The bioBakery help forum

Metaphlan Read count output instead of relative abundances

Hi @fbeghini. I have ran MetaPhlAn 3.0 with -t rel_ab_w_read_stats option to get read counts along with relative abundances. But, I am seeing descrepancy in many cases.

For example: relative abundance of Prevotella_copri is 54.10114. But, total mapped read count is 7569053 and read count for Prevotella copri is 4558937. So, it was supposed to be (4558937/7569053)*100 = 60.231273318.
Why I’m seeing such difference? Is there any normalization or something? If yes, how can I get absolute read counts of each clade?

Thanks,
DC7

See Metaphlan3 relative abundance

Considering your reply in that link, I think there’s no way to get the absolute read counts of each of the clades. Right?
In that case, is it impossible to calculate alpha diversity or do rarefaction analysis? Or, is there any way out?

Thanks,
DC7

No. Alpha diversity can be calculated in terms of present species, a tally of species with non-zero relative abundance. As mentioned in Rarefy metagenome sequence data before MetaPhlAn3 analysis , rarefaction should be done on the raw reads or the bowtie2out file.

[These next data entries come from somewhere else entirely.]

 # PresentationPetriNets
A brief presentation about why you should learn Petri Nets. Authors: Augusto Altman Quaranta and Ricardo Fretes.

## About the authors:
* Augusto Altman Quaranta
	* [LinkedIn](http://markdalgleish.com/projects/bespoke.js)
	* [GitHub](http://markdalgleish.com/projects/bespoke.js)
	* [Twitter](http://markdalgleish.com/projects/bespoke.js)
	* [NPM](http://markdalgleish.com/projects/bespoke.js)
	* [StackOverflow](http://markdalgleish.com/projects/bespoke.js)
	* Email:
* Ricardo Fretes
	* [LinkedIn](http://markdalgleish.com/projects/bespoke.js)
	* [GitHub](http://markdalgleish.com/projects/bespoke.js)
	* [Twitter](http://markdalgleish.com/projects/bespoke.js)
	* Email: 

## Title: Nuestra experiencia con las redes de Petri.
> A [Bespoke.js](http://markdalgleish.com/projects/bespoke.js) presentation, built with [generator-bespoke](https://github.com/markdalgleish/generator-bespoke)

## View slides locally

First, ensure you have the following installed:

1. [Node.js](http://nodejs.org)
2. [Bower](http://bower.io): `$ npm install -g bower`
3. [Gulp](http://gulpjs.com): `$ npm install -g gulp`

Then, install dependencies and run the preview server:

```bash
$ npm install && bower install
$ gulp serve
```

regarding alpha diversity calculation it is not possible with phyloseq. Because it does not accept relative abundance for the calculation. It takes the read counts of the species. So, considering that, can I multiply the relative abundance of each of the species with number of reads in bowtie2out.txt file and then analyse with phyloseq?
Thanks,
DC7

It you want to use the estimated number of reads, you can re-run the analysis using -t rel_ab_w_read_stats. It is not necessary to use phyloseq to calculate the alpha diversity if you use a richness index, just count the species present.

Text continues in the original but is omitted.